### Work order
Beginning with the line that contains "Second, CU only", transcribe every line through the end of the entries exactly as written, and reproduce nothing else.

### Input material
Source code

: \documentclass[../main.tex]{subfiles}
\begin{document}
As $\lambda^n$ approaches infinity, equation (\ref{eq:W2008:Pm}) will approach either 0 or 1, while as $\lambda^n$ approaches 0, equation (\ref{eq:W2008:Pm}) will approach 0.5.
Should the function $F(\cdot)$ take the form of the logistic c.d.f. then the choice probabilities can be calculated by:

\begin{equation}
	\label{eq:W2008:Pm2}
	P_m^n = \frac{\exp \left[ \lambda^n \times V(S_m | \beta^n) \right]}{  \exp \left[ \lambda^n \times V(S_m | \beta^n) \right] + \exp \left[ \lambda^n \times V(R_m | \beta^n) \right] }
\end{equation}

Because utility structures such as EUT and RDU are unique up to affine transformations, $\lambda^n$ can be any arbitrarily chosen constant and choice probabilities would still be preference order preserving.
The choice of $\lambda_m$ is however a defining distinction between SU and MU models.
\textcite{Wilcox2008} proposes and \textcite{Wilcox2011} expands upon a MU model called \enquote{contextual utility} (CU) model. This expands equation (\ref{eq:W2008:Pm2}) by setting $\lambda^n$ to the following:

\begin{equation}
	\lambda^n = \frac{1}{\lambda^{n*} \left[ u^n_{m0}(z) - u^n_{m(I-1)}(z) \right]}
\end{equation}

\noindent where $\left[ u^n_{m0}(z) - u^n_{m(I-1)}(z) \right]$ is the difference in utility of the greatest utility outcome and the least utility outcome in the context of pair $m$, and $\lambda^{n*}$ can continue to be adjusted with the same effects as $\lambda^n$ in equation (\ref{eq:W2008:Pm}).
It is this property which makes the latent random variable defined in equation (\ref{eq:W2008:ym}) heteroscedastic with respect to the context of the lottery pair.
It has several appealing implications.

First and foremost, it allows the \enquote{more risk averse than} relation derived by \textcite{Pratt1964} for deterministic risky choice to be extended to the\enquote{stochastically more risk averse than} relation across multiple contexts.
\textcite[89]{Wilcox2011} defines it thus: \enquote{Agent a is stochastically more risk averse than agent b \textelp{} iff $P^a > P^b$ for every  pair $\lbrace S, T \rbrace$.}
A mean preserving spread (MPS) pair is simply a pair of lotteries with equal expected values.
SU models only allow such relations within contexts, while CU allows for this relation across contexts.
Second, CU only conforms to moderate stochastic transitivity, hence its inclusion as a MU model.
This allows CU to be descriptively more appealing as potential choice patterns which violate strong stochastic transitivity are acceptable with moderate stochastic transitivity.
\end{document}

### Reply to the task
Second, CU only conforms to moderate stochastic transitivity, hence its inclusion as a MU model.
This allows CU to be descriptively more appealing as potential choice patterns which violate strong stochastic transitivity are acceptable with moderate stochastic transitivity.
\end{document}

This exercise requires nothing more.